While a reasonable and immediate goal for you to hold in the middle of your divorce is simply for the divorce to be over with, this goal will not suffice when it comes to your need to plan long-term for your future. If you want to pay for your child’s college education, how can you meet that goal in light of the changes in your life that the divorce has brought on? What about retirement? Did you give up a sizeable chunk of your 401(k)? Does it even make sense for you to invest your money when you have so many immediate needs that need to be addressed in your life?

Today’s blog post from the Law Office of Bryan Fagan, PLLC, will address your long-term financial goals as seen in the period immediately following your divorce. You made it through your divorce, and now you have the luxury of being able to look down the roadways. What do you want to accomplish, and how will you accomplish the goals that you do have? Fortunately for you, the lion’s share of the effort needed to achieve those goals rests on your shoulders.

The shared goals of your marriage need to become your personal goals after a divorce.

Having a shared goal means not only that you can combine your efforts to achieve that goal with another person but that you also have a built-in accountability partner. If, instead of putting the usual monthly contribution in a particular month into your retirement account, you wanted to buy a new tool or dress or (fill in the blank here), your spouse could intercede and reason with you to stay true to your goals.

The shared goals you possessed with your spouse do not need to vanish after your divorce. It is for the best that they do not. You need to remain goal-oriented in your post-divorce life, even if your finances are a little tighter as a result. Remember that budgeting and restraint will need to be a part of your life in the years following your divorce. Your new life as a single person will allow you to reevaluate your initial goals and accomplish them on your terms.

Fit your financial goals within your new life

Figure out a way to get your money managed correctly based on the realities that life as a single person causes you to encounter. What made sense for you as a married person may not make sense for you any longer. If this sounds like I am telling you that you may need to change your habits and perspectives, it is because I am. This isn’t a bad thing, but it may be a shock to your system if you are a creature of habit.

Consider your investments based on your age, risk tolerance, and whatever tax implications result from those factors. If you need to ramp up saving for a child’s college savings, you may necessarily need to take a step back from investing as aggressively as you may like for retirement.

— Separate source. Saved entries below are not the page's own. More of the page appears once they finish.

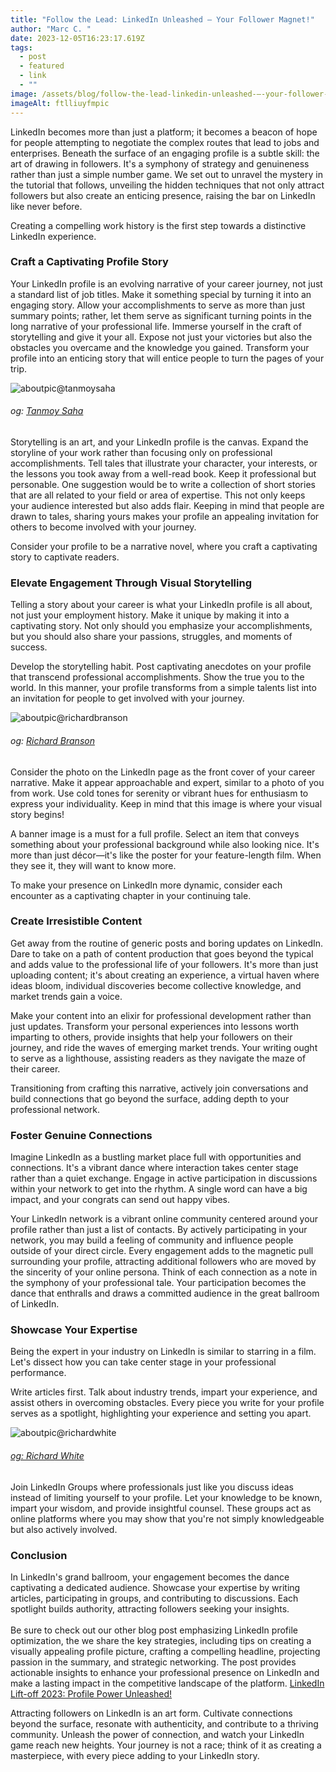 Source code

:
 ```yaml
---
title: "Follow the Lead: LinkedIn Unleashed – Your Follower Magnet!"
author: "Marc C. "
date: 2023-12-05T16:23:17.619Z
tags:
  - post
  - featured
  - link
  - ""
image: /assets/blog/follow-the-lead-linkedin-unleashed-–-your-follower-magnet-.png
imageAlt: ftlliuyfmpic
---
```

LinkedIn becomes more than just a platform; it becomes a beacon of hope for people attempting to negotiate the complex routes that lead to jobs and enterprises. Beneath the surface of an engaging profile is a subtle skill: the art of drawing in followers. It's a symphony of strategy and genuineness rather than just a simple number game. We set out to unravel the mystery in the tutorial that follows, unveiling the hidden techniques that not only attract followers but also create an enticing presence, raising the bar on LinkedIn like never before.

Creating a compelling work history is the first step towards a distinctive LinkedIn experience.

### Craft a Captivating Profile Story

Your LinkedIn profile is an evolving narrative of your career journey, not just a standard list of job titles. Make it something special by turning it into an engaging story. Allow your accomplishments to serve as more than just summary points; rather, let them serve as significant turning points in the long narrative of your professional life. Immerse yourself in the craft of storytelling and give it your all. Expose not just your victories but also the obstacles you overcame and the knowledge you gained. Transform your profile into an enticing story that will entice people to turn the pages of your trip.

![aboutpic@tanmoysaha](/assets/blog/craft-a-captivating-profile-story.png)

###### og: [Tanmoy Saha](https://www.linkedin.com/in/tanmoy0101/)

Storytelling is an art, and your LinkedIn profile is the canvas. Expand the storyline of your work rather than focusing only on professional accomplishments. Tell tales that illustrate your character, your interests, or the lessons you took away from a well-read book. Keep it professional but personable. One suggestion would be to write a collection of short stories that are all related to your field or area of expertise. This not only keeps your audience interested but also adds flair. Keeping in mind that people are drawn to tales, sharing yours makes your profile an appealing invitation for others to become involved with your journey.

Consider your profile to be a narrative novel, where you craft a captivating story to captivate readers.

### Elevate Engagement Through Visual Storytelling

Telling a story about your career is what your LinkedIn profile is all about, not just your employment history. Make it unique by making it into a captivating story. Not only should you emphasize your accomplishments, but you should also share your passions, struggles, and moments of success.

Develop the storytelling habit. Post captivating anecdotes on your profile that transcend professional accomplishments. Show the true you to the world. In this manner, your profile transforms from a simple talents list into an invitation for people to get involved with your journey.

![aboutpic@richardbranson](/assets/blog/elevate-engagement-through-visual-storytelling.png)

###### og: [Richard Branson](https://www.linkedin.com/in/rbranson/)

Consider the photo on the LinkedIn page as the front cover of your career narrative. Make it appear approachable and expert, similar to a photo of you from work. Use cold tones for serenity or vibrant hues for enthusiasm to express your individuality. Keep in mind that this image is where your visual story begins!

A banner image is a must for a full profile. Select an item that conveys something about your professional background while also looking nice. It's more than just décor—it's like the poster for your feature-length film. When they see it, they will want to know more.

To make your presence on LinkedIn more dynamic, consider each encounter as a captivating chapter in your continuing tale. 

### Create Irresistible Content

Get away from the routine of generic posts and boring updates on LinkedIn. Dare to take on a path of content production that goes beyond the typical and adds value to the professional life of your followers. It's more than just uploading content; it's about creating an experience, a virtual haven where ideas bloom, individual discoveries become collective knowledge, and market trends gain a voice.

Make your content into an elixir for professional development rather than just updates. Transform your personal experiences into lessons worth imparting to others, provide insights that help your followers on their journey, and ride the waves of emerging market trends. Your writing ought to serve as a lighthouse, assisting readers as they navigate the maze of their career.

Transitioning from crafting this narrative, actively join conversations and build connections that go beyond the surface, adding depth to your professional network.

### Foster Genuine Connections

Imagine LinkedIn as a bustling market place full with opportunities and connections. It's a vibrant dance where interaction takes center stage rather than a quiet exchange. Engage in active participation in discussions within your network to get into the rhythm. A single word can have a big impact, and your congrats can send out happy vibes.

Your LinkedIn network is a vibrant online community centered around your profile rather than just a list of contacts. By actively participating in your network, you may build a feeling of community and influence people outside of your direct circle. Every engagement adds to the magnetic pull surrounding your profile, attracting additional followers who are moved by the sincerity of your online persona. Think of each connection as a note in the symphony of your professional tale. Your participation becomes the dance that enthralls and draws a committed audience in the great ballroom of LinkedIn.

### Showcase Your Expertise

Being the expert in your industry on LinkedIn is similar to starring in a film. Let's dissect how you can take center stage in your professional performance. 

Write articles first. Talk about industry trends, impart your experience, and assist others in overcoming obstacles. Every piece you write for your profile serves as a spotlight, highlighting your experience and setting you apart.

![aboutpic@richardwhite](/assets/blog/showcase-your-expertise-2-.png)

###### [og: Richard White](https://www.linkedin.com/in/rrwhite/)

Join LinkedIn Groups where professionals just like you discuss ideas instead of limiting yourself to your profile. Let your knowledge to be known, impart your wisdom, and provide insightful counsel. These groups act as online platforms where you may show that you're not simply knowledgeable but also actively involved.

### Conclusion

In LinkedIn's grand ballroom, your engagement becomes the dance captivating a dedicated audience. Showcase your expertise by writing articles, participating in groups, and contributing to discussions. Each spotlight builds authority, attracting followers seeking your insights.\
\
Be sure to check out our other blog post emphasizing LinkedIn profile optimization, the we share the key strategies, including tips on creating a visually appealing profile picture, crafting a compelling headline, projecting passion in the summary, and strategic networking. The post provides actionable insights to enhance your professional presence on LinkedIn and make a lasting impact in the competitive landscape of the platform. [LinkedIn Lift-off 2023: Profile Power Unleashed!](https://blog.evolvedlotus.com/blog/2023-11-24-linkedin-lift-off-2023-profile-power-unleashed/)

Attracting followers on LinkedIn is an art form. Cultivate connections beyond the surface, resonate with authenticity, and contribute to a thriving community. Unleash the power of connection, and watch your LinkedIn game reach new heights. Your journey is not a race; think of it as creating a masterpiece, with every piece adding to your LinkedIn story. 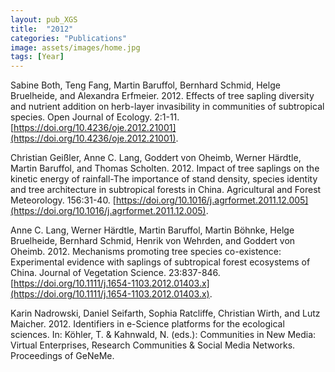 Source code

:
 ```yaml
---
layout: pub_XGS
title:  "2012"
categories: "Publications"
image: assets/images/home.jpg
tags: [Year]
---
```

Sabine Both, Teng Fang, Martin Baruffol, Bernhard Schmid, Helge Bruelheide, and Alexandra Erfmeier. 2012. Effects of tree sapling diversity and nutrient addition on herb-layer invasibility in communities of subtropical species. Open Journal of Ecology. 2:1-11. [https://doi.org/10.4236/oje.2012.21001](https://doi.org/10.4236/oje.2012.21001).


Christian Geißler, Anne C. Lang, Goddert von Oheimb, Werner Härdtle, Martin Baruffol, and Thomas Scholten. 2012. Impact of tree saplings on the kinetic energy of rainfall-The importance of stand density, species identity and tree architecture in subtropical forests in China. Agricultural and Forest Meteorology. 156:31-40. [https://doi.org/10.1016/j.agrformet.2011.12.005](https://doi.org/10.1016/j.agrformet.2011.12.005).


Anne C. Lang, Werner Härdtle, Martin Baruffol, Martin Böhnke, Helge Bruelheide, Bernhard Schmid, Henrik von Wehrden, and Goddert von Oheimb. 2012. Mechanisms promoting tree species co-existence: Experimental evidence with saplings of subtropical forest ecosystems of China. Journal of Vegetation Science. 23:837-846. [https://doi.org/10.1111/j.1654-1103.2012.01403.x](https://doi.org/10.1111/j.1654-1103.2012.01403.x).


Karin Nadrowski, Daniel Seifarth, Sophia Ratcliffe, Christian Wirth, and Lutz Maicher. 2012. Identifiers in e-Science platforms for the ecological sciences. In: Köhler, T. & Kahnwald, N. (eds.): Communities in New Media: Virtual Enterprises, Research Communities & Social Media Networks. Proceedings of GeNeMe.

Additional responsibilities are not a bad thing. You can take more control of your life and your finances. These are excellent skills to develop early on in your life as a single person. As discussed this week, the responsibilities will not feel nearly as onerous if you plan and budget for them. How will you react to these challenges?

The typical life path of a divorced person’s finances

Let’s approach a timeline that many divorced people look at in their post-divorce life. First of all, your retirement assets have likely been divided in a divorce. You may have left the marriage with again in terms of your retirement savings, or there may have been an outflow to your spouse that resulted in you keeping less than you may have liked as far as your retirement savings are concerned.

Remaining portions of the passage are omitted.